Yesterday, the Scottish Government published its consultation on the future of Civil Partnerships in Scotland. I was just as surprised as many equality and human rights campaigners were that it appears the Government seems to be ruling out the introduction of opposite sex civil partnerships in Scotland.
For many years, Scottish Greens and others campaigned for marriage equality, and we were delighted when, last year, the Marriage and Civil Partnership (Scotland) Act 2014 made it possible for same sex couples to marry. This was a very important move towards ending legislative homophobia: our legal institutions should not discriminate on the basis of sexual orientation.
For many of us, the logical next step is be to extend civil partnerships to all couples, regardless of sexual orientation or gender identity. Moving to a position of true equality, true parity of esteem, is so important to ensure an end to discrimination in our legal and civil processes and structures. When the Marriage and Civil Partnership (Scotland) Act was passed, the issue of civil partnership equality was postponed, pending further consultation and review.
The Scottish Government’s preferred proposals for civil partnerships – to keep the system as it is or to dispense with them altogether in the future – are conservative and small-minded at best, regressive and discriminatory at worst. The argument that registrations are declining so future take up will be low is no argument at all: equal rights should not be determined by uptake!

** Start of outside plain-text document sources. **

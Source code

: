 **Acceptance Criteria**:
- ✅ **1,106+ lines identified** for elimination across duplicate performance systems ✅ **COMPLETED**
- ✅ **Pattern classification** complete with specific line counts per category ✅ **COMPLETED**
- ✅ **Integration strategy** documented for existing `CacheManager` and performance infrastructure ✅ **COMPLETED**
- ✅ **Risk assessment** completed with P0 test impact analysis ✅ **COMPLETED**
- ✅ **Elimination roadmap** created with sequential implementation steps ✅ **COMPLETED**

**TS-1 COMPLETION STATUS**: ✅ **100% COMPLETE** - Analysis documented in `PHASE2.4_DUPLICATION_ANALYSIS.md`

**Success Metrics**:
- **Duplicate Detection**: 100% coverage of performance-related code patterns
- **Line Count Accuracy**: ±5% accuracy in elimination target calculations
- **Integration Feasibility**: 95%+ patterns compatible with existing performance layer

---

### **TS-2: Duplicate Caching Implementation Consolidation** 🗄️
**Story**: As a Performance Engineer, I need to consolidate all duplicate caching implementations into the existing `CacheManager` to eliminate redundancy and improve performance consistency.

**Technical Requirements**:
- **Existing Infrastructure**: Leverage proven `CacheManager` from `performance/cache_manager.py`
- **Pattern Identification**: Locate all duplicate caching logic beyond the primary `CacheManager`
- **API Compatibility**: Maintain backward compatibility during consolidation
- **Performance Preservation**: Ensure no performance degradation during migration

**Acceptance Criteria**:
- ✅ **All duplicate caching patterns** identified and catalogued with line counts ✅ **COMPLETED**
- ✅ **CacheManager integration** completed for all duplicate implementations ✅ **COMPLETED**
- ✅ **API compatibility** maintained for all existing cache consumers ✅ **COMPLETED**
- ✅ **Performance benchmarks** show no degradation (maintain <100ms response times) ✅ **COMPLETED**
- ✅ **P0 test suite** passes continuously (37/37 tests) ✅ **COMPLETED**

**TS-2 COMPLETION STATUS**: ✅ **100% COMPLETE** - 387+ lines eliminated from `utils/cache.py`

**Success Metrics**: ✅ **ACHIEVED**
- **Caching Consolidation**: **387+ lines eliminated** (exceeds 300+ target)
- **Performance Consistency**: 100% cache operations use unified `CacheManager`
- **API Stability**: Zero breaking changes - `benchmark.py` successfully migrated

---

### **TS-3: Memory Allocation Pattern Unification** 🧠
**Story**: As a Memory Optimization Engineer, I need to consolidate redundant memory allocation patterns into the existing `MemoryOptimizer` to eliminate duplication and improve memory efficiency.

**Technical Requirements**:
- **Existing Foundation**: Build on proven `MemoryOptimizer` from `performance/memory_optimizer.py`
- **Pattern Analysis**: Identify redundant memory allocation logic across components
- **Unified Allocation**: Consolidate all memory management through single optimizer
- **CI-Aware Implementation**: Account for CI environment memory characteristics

At our Autumn Conference next month, Greens will be debating a policy motion on LGBTI+ issues. In the motion is a statement in support of civil partnerships becoming open to all couples. I will be arguing strongly in favour of this statement; this is the basis of true equality. As far as the Scottish Government’s consultation process is concerned, I urge the SNP to reconsider its position and make a stand for real equality across all couples in Scotland.